Nella Parashà di Terumà, la Torà elenca una serie di dettagli e di regole per la costruzione del Mishkan, il Tabernacolo mobile del deserto; esso rappresentava l’antenato del Tempio di Gerusalemme – il Bet ha Mikdash, costruito dopo l’ingresso del popolo nella terra di Israele, da re Salomone su progetto di suo padre re David.
C’è da notare che il testo della Torà dice: “….e prendano per me un’offerta……e facciano per me un Santuario, e io abiterò in mezzo a loro.”
Fanno notare gli esegeti che la terumà, l’offerta che doveva essere fatta spontaneamente, ognuno secondo la propria volontà, non era richiesta direttamente dal Signore, in quanto è detto: “…e prendano per me un’offerta” e non “facciano a me un’offerta”.

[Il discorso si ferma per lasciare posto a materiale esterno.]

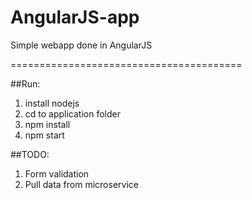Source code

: # AngularJS-app
Simple webapp done in AngularJS

========================================

##Run:
1. install nodejs
2. cd to application folder
3. npm install
4. npm start

##TODO:
1. Form validation
2. Pull data from microservice


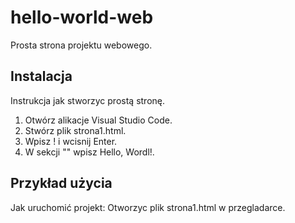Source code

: # hello-world-web
Prosta strona projektu webowego.

## Instalacja
Instrukcja jak stworzyc prostą stronę.


1. Otwórz alikacje Visual Studio Code.
2. Stwórz plik strona1.html.
3. Wpisz ! i wcisnij Enter.
4. W sekcji "<body>" wpisz Hello, Wordl!.


## Przykład użycia

Jak uruchomić projekt: 
Otworzyc plik strona1.html w przegladarce.










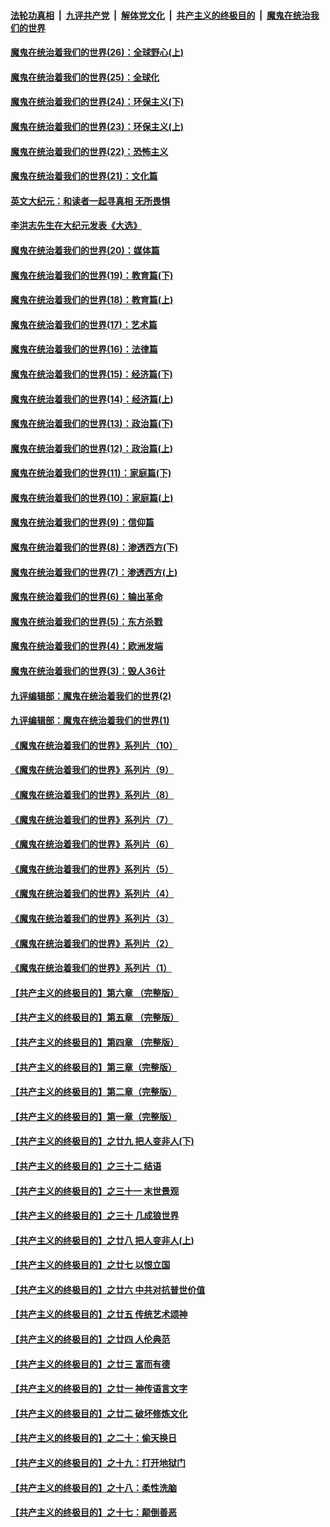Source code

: 

####  [法轮功真相](../../../../basic/blob/master/README.md?t=02100731) &nbsp;|&nbsp; [九评共产党](../../../../9ping.md/blob/master/README.md?t=02100731) &nbsp;|&nbsp; [解体党文化](../../../../jtdwh.md/blob/master/README.md?t=02100731)  &nbsp;|&nbsp; [共产主义的终极目的](../../../../gczydzjmd.md/blob/master/README.md?t=02100731) &nbsp;|&nbsp; [魔鬼在统治我们的世界](../../../../mgztzwmdsj.md/blob/master/README.md?t=02100731) 

#### [魔鬼在统治着我们的世界(26)：全球野心(上)](../pages/nsc422/n10900318.md?t=02100731) 

#### [魔鬼在统治着我们的世界(25)：全球化](../pages/nsc422/n10788205.md?t=02100731) 

#### [魔鬼在统治着我们的世界(24)：环保主义(下)](../pages/nsc422/n10695307.md?t=02100731) 

#### [魔鬼在统治着我们的世界(23)：环保主义(上)](../pages/nsc422/n10688613.md?t=02100731) 

#### [魔鬼在统治着我们的世界(22)：恐怖主义](../pages/nsc422/n10614727.md?t=02100731) 

#### [魔鬼在统治着我们的世界(21)：文化篇](../pages/nsc422/n10597706.md?t=02100731) 

#### [英文大纪元：和读者一起寻真相 无所畏惧](../pages/nsc422/n12542027.md?t=02100731) 

#### [李洪志先生在大纪元发表《大选》](../pages/nsc422/n12534746.md?t=02100731) 

#### [魔鬼在统治着我们的世界(20)：媒体篇](../pages/nsc422/n10586579.md?t=02100731) 

#### [魔鬼在统治着我们的世界(19)：教育篇(下)](../pages/nsc422/n10564808.md?t=02100731) 

#### [魔鬼在统治着我们的世界(18)：教育篇(上)](../pages/nsc422/n10526970.md?t=02100731) 

#### [魔鬼在统治着我们的世界(17)：艺术篇](../pages/nsc422/n10499093.md?t=02100731) 

#### [魔鬼在统治着我们的世界(16)：法律篇](../pages/nsc422/n10485969.md?t=02100731) 

#### [魔鬼在统治着我们的世界(15)：经济篇(下)](../pages/nsc422/n10469975.md?t=02100731) 

#### [魔鬼在统治着我们的世界(14)：经济篇(上)](../pages/nsc422/n10457370.md?t=02100731) 

#### [魔鬼在统治着我们的世界(13)：政治篇(下)](../pages/nsc422/n10448270.md?t=02100731) 

#### [魔鬼在统治着我们的世界(12)：政治篇(上)](../pages/nsc422/n10444576.md?t=02100731) 

#### [魔鬼在统治着我们的世界(11)：家庭篇(下)](../pages/nsc422/n10440961.md?t=02100731) 

#### [魔鬼在统治着我们的世界(10)：家庭篇(上)](../pages/nsc422/n10435448.md?t=02100731) 

#### [魔鬼在统治着我们的世界(9)：信仰篇](../pages/nsc422/n10432159.md?t=02100731) 

#### [魔鬼在统治着我们的世界(8)：渗透西方(下)](../pages/nsc422/n10429603.md?t=02100731) 

#### [魔鬼在统治着我们的世界(7)：渗透西方(上)](../pages/nsc422/n10426013.md?t=02100731) 

#### [魔鬼在统治着我们的世界(6)：输出革命](../pages/nsc422/n10421536.md?t=02100731) 

#### [魔鬼在统治着我们的世界(5)：东方杀戮](../pages/nsc422/n10417707.md?t=02100731) 

#### [魔鬼在统治着我们的世界(4)：欧洲发端](../pages/nsc422/n10414890.md?t=02100731) 

#### [魔鬼在统治着我们的世界(3)：毁人36计](../pages/nsc422/n10411583.md?t=02100731) 

#### [九评编辑部：魔鬼在统治着我们的世界(2)](../pages/nsc422/n10410036.md?t=02100731) 

#### [九评编辑部：魔鬼在统治着我们的世界(1)](../pages/nsc422/n10406825.md?t=02100731) 

#### [《魔鬼在统治着我们的世界》系列片（10）](../pages/nsc422/n12292670.md?t=02100731) 

#### [《魔鬼在统治着我们的世界》系列片（9）](../pages/nsc422/n12290859.md?t=02100731) 

#### [《魔鬼在统治着我们的世界》系列片（8）](../pages/nsc422/n12287445.md?t=02100731) 

#### [《魔鬼在统治着我们的世界》系列片（7）](../pages/nsc422/n12283425.md?t=02100731) 

#### [《魔鬼在统治着我们的世界》系列片（6）](../pages/nsc422/n12282314.md?t=02100731) 

#### [《魔鬼在统治着我们的世界》系列片（5）](../pages/nsc422/n12281419.md?t=02100731) 

#### [《魔鬼在统治着我们的世界》系列片（4）](../pages/nsc422/n12274024.md?t=02100731) 

#### [《魔鬼在统治着我们的世界》系列片（3）](../pages/nsc422/n12271322.md?t=02100731) 

#### [《魔鬼在统治着我们的世界》系列片（2）](../pages/nsc422/n12269049.md?t=02100731) 

#### [《魔鬼在统治着我们的世界》系列片（1）](../pages/nsc422/n12267575.md?t=02100731) 

#### [【共产主义的终极目的】第六章 （完整版）](../pages/nsc422/n11428913.md?t=02100731) 

#### [【共产主义的终极目的】第五章 （完整版）](../pages/nsc422/n11428912.md?t=02100731) 

#### [【共产主义的终极目的】第四章 （完整版）](../pages/nsc422/n11428907.md?t=02100731) 

#### [【共产主义的终极目的】第三章（完整版）](../pages/nsc422/n11428848.md?t=02100731) 

#### [【共产主义的终极目的】第二章（完整版）](../pages/nsc422/n11428831.md?t=02100731) 

#### [【共产主义的终极目的】第一章（完整版）](../pages/nsc422/n11417651.md?t=02100731) 

#### [【共产主义的终极目的】之廿九 把人变非人(下)](../pages/nsc422/n11344140.md?t=02100731) 

#### [【共产主义的终极目的】之三十二 结语](../pages/nsc422/n11360535.md?t=02100731) 

#### [【共产主义的终极目的】之三十一 末世景观](../pages/nsc422/n11351129.md?t=02100731) 

#### [【共产主义的终极目的】之三十 几成狼世界](../pages/nsc422/n11348280.md?t=02100731) 

#### [【共产主义的终极目的】之廿八 把人变非人(上)](../pages/nsc422/n11340492.md?t=02100731) 

#### [【共产主义的终极目的】之廿七 以恨立国](../pages/nsc422/n11336944.md?t=02100731) 

#### [【共产主义的终极目的】之廿六 中共对抗普世价值](../pages/nsc422/n11324785.md?t=02100731) 

#### [【共产主义的终极目的】之廿五 传统艺术颂神](../pages/nsc422/n11296396.md?t=02100731) 

#### [【共产主义的终极目的】之廿四 人伦典范](../pages/nsc422/n11296397.md?t=02100731) 

#### [【共产主义的终极目的】之廿三 富而有德](../pages/nsc422/n11283598.md?t=02100731) 

#### [【共产主义的终极目的】之廿一 神传语言文字](../pages/nsc422/n11263265.md?t=02100731) 

#### [【共产主义的终极目的】之廿二 破坏修炼文化](../pages/nsc422/n11245728.md?t=02100731) 

#### [【共产主义的终极目的】之二十：偷天换日](../pages/nsc422/n11238846.md?t=02100731) 

#### [【共产主义的终极目的】之十九：打开地狱门](../pages/nsc422/n11206376.md?t=02100731) 

#### [【共产主义的终极目的】之十八：柔性洗脑](../pages/nsc422/n11199994.md?t=02100731) 

#### [【共产主义的终极目的】之十七：颠倒善恶](../pages/nsc422/n11179782.md?t=02100731) 

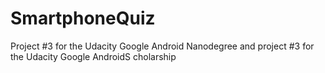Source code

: # SmartphoneQuiz
Project #3 for the Udacity Google Android Nanodegree and project #3 for the Udacity Google AndroidS cholarship
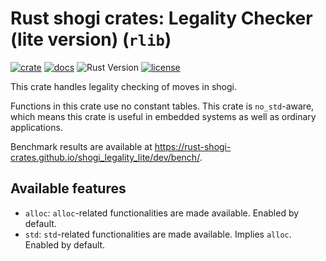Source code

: # Rust shogi crates: Legality Checker (lite version) (`rlib`)
[![crate](https://img.shields.io/crates/v/shogi_legality_lite)](https://crates.io/crates/shogi_legality_lite)
[![docs](https://docs.rs/shogi_legality_lite/badge.svg)](https://docs.rs/shogi_legality_lite)
![Rust Version](https://img.shields.io/badge/rustc-1.60+-blue.svg)
[![license](https://img.shields.io/badge/license-MIT-blue.svg)](https://opensource.org/licenses/mit-license.php)

This crate handles legality checking of moves in shogi.

Functions in this crate use no constant tables. This crate is `no_std`-aware, which means this crate is useful in embedded systems as well as ordinary applications.

Benchmark results are available at <https://rust-shogi-crates.github.io/shogi_legality_lite/dev/bench/>.

## Available features
- `alloc`: `alloc`-related functionalities are made available. Enabled by default.
- `std`: `std`-related functionalities are made available. Implies `alloc`. Enabled by default.
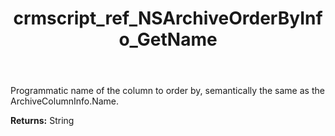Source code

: ﻿---
title: crmscript_ref_NSArchiveOrderByInfo_GetName
description: String NSArchiveOrderByInfo.GetName()
intellisense: NSArchiveOrderByInfo.GetName
keywords: NSArchiveOrderByInfo, GetName
so.topic: reference
---

Programmatic name of the column to order by, semantically the same as the ArchiveColumnInfo.Name.

**Returns:** String


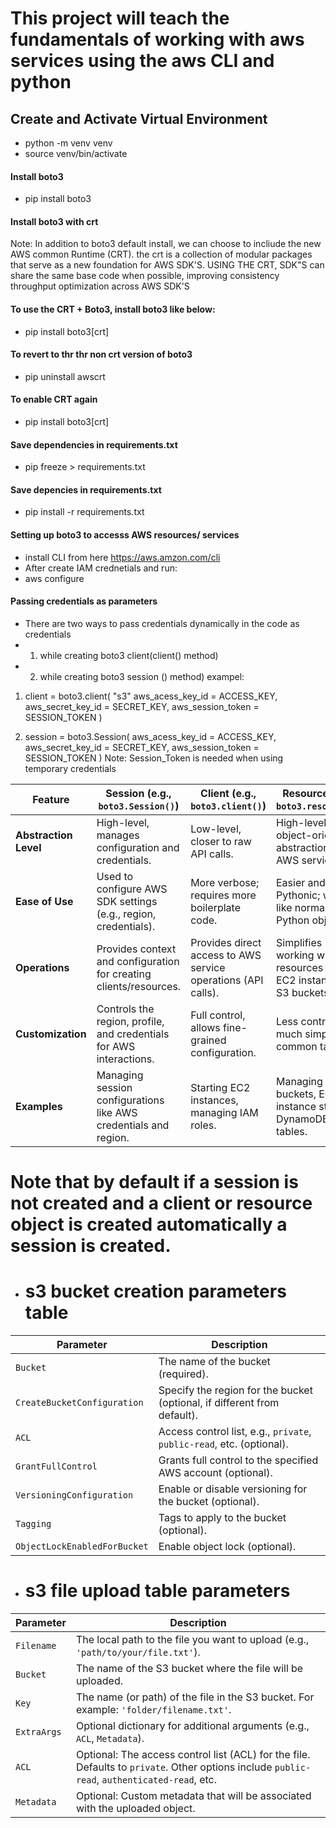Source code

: # This project will teach the fundamentals of working with aws services using the aws CLI and python

## Create and Activate Virtual Environment
- python -m venv venv
- source venv/bin/activate

#### Install boto3
- pip install boto3

#### Install boto3 with crt 

Note: In addition to boto3 default install, we can choose to incliude the new AWS common
Runtime (CRT). the crt is a collection of modular packages that serve as a new foundation
for AWS SDK'S. USING THE CRT, SDK"S can share the same base code when possible, improving
consistency throughput optimization across AWS SDK'S

#### To use the CRT + Boto3, install boto3 like below:
- pip install boto3[crt]

#### To revert to thr thr non crt version of boto3
- pip uninstall awscrt

#### To enable CRT again
- pip install boto3[crt]

#### Save dependencies in requirements.txt
- pip freeze > requirements.txt         

#### Save depencies in requirements.txt
- pip install -r requirements.txt

#### Setting up boto3 to accesss AWS resources/ services
- install CLI from here https://aws.amzon.com/cli
- After create IAM crednetials and run:
- aws configure

#### Passing credentials as parameters
- There are two ways to pass credentials dynamically in the code as credentials 
- 1. while creating boto3 client(client() method)
- 2. while creating boto3 session () method)
exampel:

1. client = boto3.client(
"s3"
aws_acess_key_id = ACCESS_KEY,
aws_secret_key_id = SECRET_KEY,
aws_session_token = SESSION_TOKEN
)

2.  session = boto3.Session(
aws_acess_key_id = ACCESS_KEY,
aws_secret_key_id = SECRET_KEY,
aws_session_token = SESSION_TOKEN
)
Note: Session_Token is needed when using temporary credentials


| Feature              | **Session** (e.g., `boto3.Session()`)                             | **Client** (e.g., `boto3.client()`)                            | **Resource** (e.g., `boto3.resource()`)                    |
|----------------------|-------------------------------------------------------------------|---------------------------------------------------------------|------------------------------------------------------------|
| **Abstraction Level** | High-level, manages configuration and credentials.                | Low-level, closer to raw API calls.                          | High-level, object-oriented abstraction over AWS services. |
| **Ease of Use**       | Used to configure AWS SDK settings (e.g., region, credentials).   | More verbose; requires more boilerplate code.                | Easier and more Pythonic; works like normal Python objects. |
| **Operations**        | Provides context and configuration for creating clients/resources.| Provides direct access to AWS service operations (API calls).| Simplifies working with resources like EC2 instances, S3 buckets, etc. |
| **Customization**     | Controls the region, profile, and credentials for AWS interactions. | Full control, allows fine-grained configuration.             | Less control, but much simpler for common tasks.            |
| **Examples**          | Managing session configurations like AWS credentials and region.| Starting EC2 instances, managing IAM roles.                 | Managing S3 buckets, EC2 instance state, DynamoDB tables.   |

# Note that by default if a session is not created and a client or resource object is created automatically a session is created.

- # s3 bucket creation parameters table

| **Parameter**               | **Description**                                                      |
|-----------------------------|----------------------------------------------------------------------|
| `Bucket`                    | The name of the bucket (required).                                   |
| `CreateBucketConfiguration` | Specify the region for the bucket (optional, if different from default). |
| `ACL`                        | Access control list, e.g., `private`, `public-read`, etc. (optional). |
| `GrantFullControl`           | Grants full control to the specified AWS account (optional).         |
| `VersioningConfiguration`   | Enable or disable versioning for the bucket (optional).             |
| `Tagging`                    | Tags to apply to the bucket (optional).                              |
| `ObjectLockEnabledForBucket`| Enable object lock (optional).                                       |


- # s3 file upload table parameters 
| **Parameter**              | **Description**                                                                 |
|----------------------------|---------------------------------------------------------------------------------|
| `Filename`                 | The local path to the file you want to upload (e.g., `'path/to/your/file.txt'`).|
| `Bucket`                   | The name of the S3 bucket where the file will be uploaded.                     |
| `Key`                      | The name (or path) of the file in the S3 bucket. For example: `'folder/filename.txt'`.|
| `ExtraArgs`                | Optional dictionary for additional arguments (e.g., `ACL`, `Metadata`).        |
| `ACL`                      | Optional: The access control list (ACL) for the file. Defaults to `private`. Other options include `public-read`, `authenticated-read`, etc.|
| `Metadata`                 | Optional: Custom metadata that will be associated with the uploaded object.    |
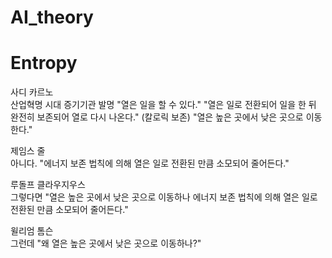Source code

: # AI_theory

# Entropy
사디 카르노  
산업혁명 시대 증기기관 발명 
"열은 일을 할 수 있다."
"열은 일로 전환되어 일을 한 뒤 완전히 보존되어 열로 다시 나온다." (칼로릭 보존)
"열은 높은 곳에서 낮은 곳으로 이동한다."

제임스 줄  
아니다. "에너지 보존 법칙에 의해 열은 일로 전환된 만큼 소모되어 줄어든다."

루돌프 클라우지우스  
그렇다면 "열은 높은 곳에서 낮은 곳으로 이동하나 에너지 보존 법칙에 의해 열은 일로 전환된 만큼 소모되어 줄어든다."

윌리엄 톰슨  
그런데 "왜 열은 높은 곳에서 낮은 곳으로 이동하나?"
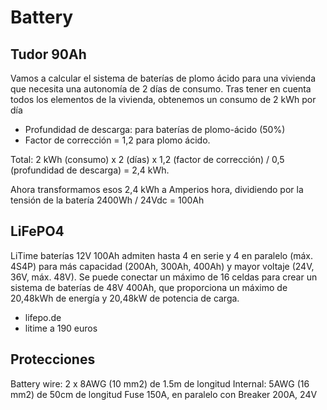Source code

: # Battery

## Tudor 90Ah

Vamos a calcular el sistema de baterías de plomo ácido para una vivienda que necesita una autonomía de 2 días de consumo. Tras tener en cuenta todos los elementos de la vivienda, obtenemos un consumo de 2 kWh por día

- Profundidad de descarga: para baterías de plomo-ácido (50%) 
- Factor de corrección = 1,2 para plomo ácido.

Total: 2 kWh (consumo) x 2 (días) x 1,2 (factor de corrección) / 0,5 (profundidad de descarga) = 2,4 kWh.

Ahora transformamos esos 2,4 kWh a Amperios hora, dividiendo por la tensión de la batería 2400Wh / 24Vdc = 100Ah

## LiFePO4

LiTime baterías 12V 100Ah admiten hasta 4 en serie y 4 en paralelo (máx. 4S4P) para más capacidad (200Ah, 300Ah, 400Ah) y mayor voltaje (24V, 36V, máx. 48V). Se puede conectar un máximo de 16 celdas para crear un sistema de baterías de 48V 400Ah, que proporciona un máximo de 20,48kWh de energía y 20,48kW de potencia de carga. 

- lifepo.de
- litime a 190 euros

## Protecciones

Battery wire: 2 x 8AWG (10 mm2) de 1.5m de longitud
Internal: 5AWG (16 mm2) de 50cm de longitud
Fuse 150A, en paralelo con Breaker 200A, 24V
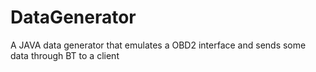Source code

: # DataGenerator
A JAVA data generator that emulates a OBD2 interface and sends some data through BT to a client
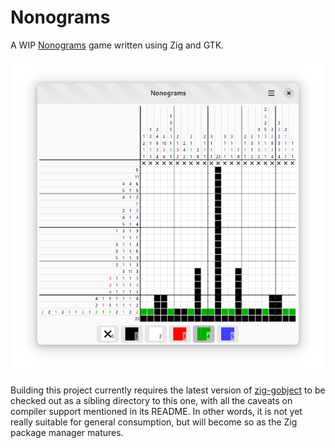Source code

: # Nonograms

A WIP [Nonograms](https://en.wikipedia.org/wiki/Nonogram) game written using Zig
and GTK.

![A screenshot of Nonograms showing an in-progress puzzle](./screenshot.png)

Building this project currently requires the latest version of
[zig-gobject](https://github.com/ianprime0509/zig-gobject) to be checked out as
a sibling directory to this one, with all the caveats on compiler support
mentioned in its README. In other words, it is not yet really suitable for
general consumption, but will become so as the Zig package manager matures.
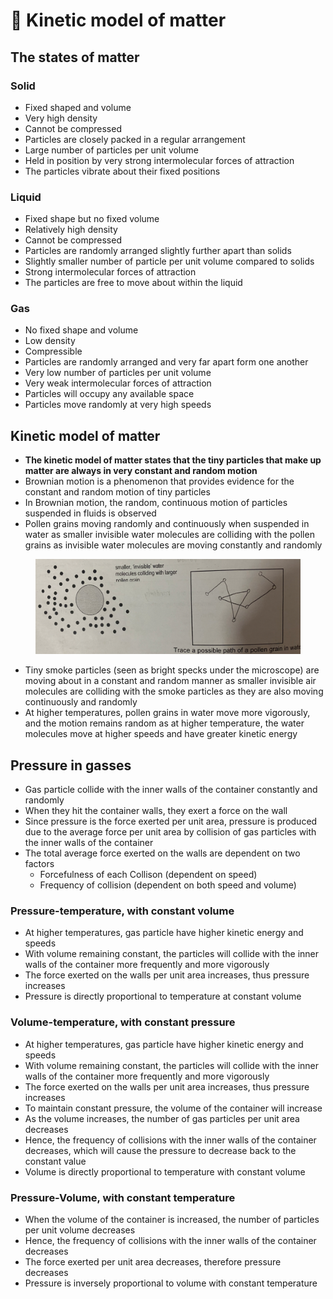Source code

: # 💨 Kinetic model of matter

## The states of matter

### Solid

* Fixed shaped and volume
* Very high density
* Cannot be compressed
* Particles are closely packed in a regular arrangement
* Large number of particles per unit volume
* Held in position by very strong intermolecular forces of attraction
* The particles vibrate about their fixed positions

### Liquid

* Fixed shape but no fixed volume
* Relatively high density
* Cannot be compressed
* Particles are randomly arranged slightly further apart than solids
* Slightly smaller number of particle per unit volume compared to solids
* Strong intermolecular forces of attraction
* The particles are free to move about within the liquid

### Gas

* No fixed shape and volume
* Low density
* Compressible
* Particles are randomly arranged and very far apart form one another
* Very low number of particles per unit volume
* Very weak intermolecular forces of attraction
* Particles will occupy any available space
* Particles move randomly at very high speeds

## Kinetic model of matter

* **The kinetic model of matter states that the tiny particles that make up matter are always in very constant and random motion**
* Brownian motion is a phenomenon that provides evidence for the constant and random motion of tiny particles
* In Brownian motion, the random, continuous motion of particles suspended in fluids is observed
* Pollen grains moving randomly and continuously when suspended in water as smaller invisible water molecules are colliding with the pollen grains as invisible water molecules are moving constantly and randomly

<figure><img src="../.gitbook/assets/image (29).png" alt=""><figcaption></figcaption></figure>

* Tiny smoke particles (seen as bright specks under the microscope) are moving about in a constant and random manner as smaller invisible air molecules are colliding with the smoke particles as they are also moving continuously and randomly
* At higher temperatures, pollen grains in water move more vigorously, and the motion remains random as at higher temperature, the water molecules move at higher speeds and have greater kinetic energy

## Pressure in gasses

* Gas particle collide with the inner walls of the container constantly and randomly
* When they hit the container walls, they exert a force on the wall
* Since pressure is the force exerted per unit area, pressure is produced due to the average force per unit area by collision of gas particles with the inner walls of the container
* The total average force exerted on the walls are dependent on two factors
  * Forcefulness of each Collison (dependent on speed)
  * Frequency of collision (dependent on both speed and volume)

### Pressure-temperature, with constant volume

* At higher temperatures, gas particle have higher kinetic energy and speeds
* With volume remaining constant, the particles will collide with the inner walls of the container more frequently and more vigorously
* The force exerted on the walls per unit area increases, thus pressure increases
* Pressure is directly proportional to temperature at constant volume

### Volume-temperature, with constant pressure

* At higher temperatures, gas particle have higher kinetic energy and speeds
* With volume remaining constant, the particles will collide with the inner walls of the container more frequently and more vigorously
* The force exerted on the walls per unit area increases, thus pressure increases
* To maintain constant pressure, the volume of the container will increase
* As the volume increases, the number of gas particles per unit area decreases
* Hence, the frequency of collisions with the inner walls of the container decreases, which will cause the pressure to decrease back to the constant value
* Volume is directly proportional to temperature with constant volume

### Pressure-Volume, with constant temperature

* When the volume of the container is increased, the number of particles per unit volume decreases
* Hence, the frequency of collisions with the inner walls of the container decreases
* The force exerted per unit area decreases, therefore pressure decreases
* Pressure is inversely proportional to volume with constant temperature
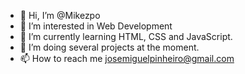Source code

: - 👋 Hi, I’m @Mikezpo
- 👀 I’m interested in Web Development
- 🌱 I’m currently learning HTML, CSS and JavaScript.
- 💞️ I’m doing several projects at the moment.
- 📫 How to reach me josemiguelpinheiro@gmail.com

<!---
Mikezpo/Mikezpo is a ✨ special ✨ repository because its `README.md` (this file) appears on your GitHub profile.
You can click the Preview link to take a look at your changes.
--->
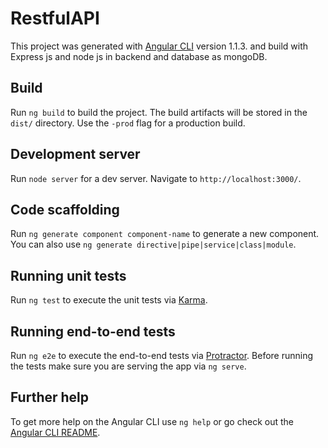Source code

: # RestfulAPI

This project was generated with [Angular CLI](https://github.com/angular/angular-cli) version 1.1.3. and build with Express js and node js in backend and database as mongoDB.

## Build
Run `ng build` to build the project. The build artifacts will be stored in the `dist/` directory. Use the `-prod` flag for a production build.

## Development server

Run `node server` for a dev server. Navigate to `http://localhost:3000/`.

## Code scaffolding

Run `ng generate component component-name` to generate a new component. You can also use `ng generate directive|pipe|service|class|module`.


## Running unit tests

Run `ng test` to execute the unit tests via [Karma](https://karma-runner.github.io).

## Running end-to-end tests

Run `ng e2e` to execute the end-to-end tests via [Protractor](http://www.protractortest.org/).
Before running the tests make sure you are serving the app via `ng serve`.

## Further help

To get more help on the Angular CLI use `ng help` or go check out the [Angular CLI README](https://github.com/angular/angular-cli/blob/master/README.md).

Presso gli altri popoli pagani, era la divinità stessa che richiedeva un’ offerta e molte volte, visto che la divinità era rappresentata da un essere umano, egli godeva personalmente dell’offerta fattagli dal popolo, ad esempio, si faceva costruire un magnifico palazzo dove abitare.
Il Signore sottolinea che non ha bisogno né di offerte, né tanto meno di palazzi; infatti il testo prosegue con le parole “ e facciano per me un santuario ed io abiterò in mezzo a loro” cioè sia l’offerta che il Santuario erano più necessari al popolo che al Signore stesso.
Il Mikdash, sostanzialmente serviva per tenere il popolo unito, era un po’ la bandiera del popolo ebraico e, trovandosi in un unico luogo al mondo, a Gerusalemme, riuniva se non fisicamente, almeno spiritualmente il popolo.
Al termine della costruzione del Mishkan e all’inizio del culto sacerdotale troveremo scritto nel testo: “ve hajà ha mikdash echad” “e il Santuario sarà unico”; unico è lo stesso attributo che appartiene al Signore Iddio “A’ Elohenu A’ echad” “il Signore è nostro D-o il Signore è unico” e anche al popolo di Israele, chiamato “’am echad” “popolo unico”.
Quindi possiamo definire il Mishkan prima e il Bet ha Mikdash in seguito, l’elemento di congiunzione fra D-o e il popolo.
Oggi che non esiste più il Bet ha Mikdash, il popolo ebraico è accumunato da un altro elemento fondamentale alla nostra esistenza e unicità: la lingua ebraica che usiamo almeno nella recitazione delle tefillot, dello studio e della lettura della Torà che pur sempre ci fa ricongiungere ad una dimensione convergente verso D-o.